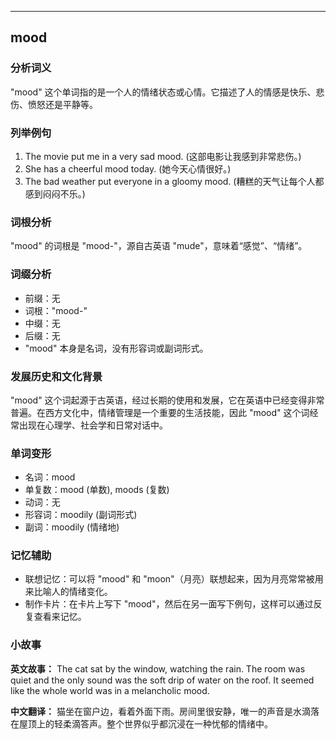 
---------------
## mood
### 分析词义
"mood" 这个单词指的是一个人的情绪状态或心情。它描述了人的情感是快乐、悲伤、愤怒还是平静等。

### 列举例句
1. The movie put me in a very sad mood. (这部电影让我感到非常悲伤。)
2. She has a cheerful mood today. (她今天心情很好。)
3. The bad weather put everyone in a gloomy mood. (糟糕的天气让每个人都感到闷闷不乐。)

### 词根分析
"mood" 的词根是 "mood-"，源自古英语 "mude"，意味着“感觉”、“情绪”。

### 词缀分析
- 前缀：无
- 词根："mood-"
- 中缀：无
- 后缀：无
- "mood" 本身是名词，没有形容词或副词形式。

### 发展历史和文化背景
"mood" 这个词起源于古英语，经过长期的使用和发展，它在英语中已经变得非常普遍。在西方文化中，情绪管理是一个重要的生活技能，因此 "mood" 这个词经常出现在心理学、社会学和日常对话中。

### 单词变形
- 名词：mood
- 单复数：mood (单数), moods (复数)
- 动词：无
- 形容词：moodily (副词形式)
- 副词：moodily (情绪地)

### 记忆辅助
- 联想记忆：可以将 "mood" 和 "moon"（月亮）联想起来，因为月亮常常被用来比喻人的情绪变化。
- 制作卡片：在卡片上写下 "mood"，然后在另一面写下例句，这样可以通过反复查看来记忆。

### 小故事
**英文故事：**
The cat sat by the window, watching the rain. The room was quiet and the only sound was the soft drip of water on the roof. It seemed like the whole world was in a melancholic mood.

**中文翻译：**
猫坐在窗户边，看着外面下雨。房间里很安静，唯一的声音是水滴落在屋顶上的轻柔滴答声。整个世界似乎都沉浸在一种忧郁的情绪中。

--------------------------------

The answer should be the full material above, printed exactly, with no pictures in it.

---------------
## mood
### 分析词义
"mood" 这个单词指的是一个人的情绪状态或心情。它描述了人的情感是快乐、悲伤、愤怒还是平静等。

### 列举例句
1. The movie put me in a very sad mood. (这部电影让我感到非常悲伤。)
2. She has a cheerful mood today. (她今天心情很好。)
3. The bad weather put everyone in a gloomy mood. (糟糕的天气让每个人都感到闷闷不乐。)

### 词根分析
"mood" 的词根是 "mood-"，源自古英语 "mude"，意味着“感觉”、“情绪”。

### 词缀分析
- 前缀：无
- 词根："mood-"
- 中缀：无
- 后缀：无
- "mood" 本身是名词，没有形容词或副词形式。

### 发展历史和文化背景
"mood" 这个词起源于古英语，经过长期的使用和发展，它在英语中已经变得非常普遍。在西方文化中，情绪管理是一个重要的生活技能，因此 "mood" 这个词经常出现在心理学、社会学和日常对话中。

### 单词变形
- 名词：mood
- 单复数：mood (单数), moods (复数)
- 动词：无
- 形容词：moodily (副词形式)
- 副词：moodily (情绪地)

### 记忆辅助
- 联想记忆：可以将 "mood" 和 "moon"（月亮）联想起来，因为月亮常常被用来比喻人的情绪变化。
- 制作卡片：在卡片上写下 "mood"，然后在另一面写下例句，这样可以通过反复查看来记忆。

### 小故事
**英文故事：**
The cat sat by the window, watching the rain. The room was quiet and the only sound was the soft drip of water on the roof. It seemed like the whole world was in a melancholic mood.

**中文翻译：**
猫坐在窗户边，看着外面下雨。房间里很安静，唯一的声音是水滴落在屋顶上的轻柔滴答声。整个世界似乎都沉浸在一种忧郁的情绪中。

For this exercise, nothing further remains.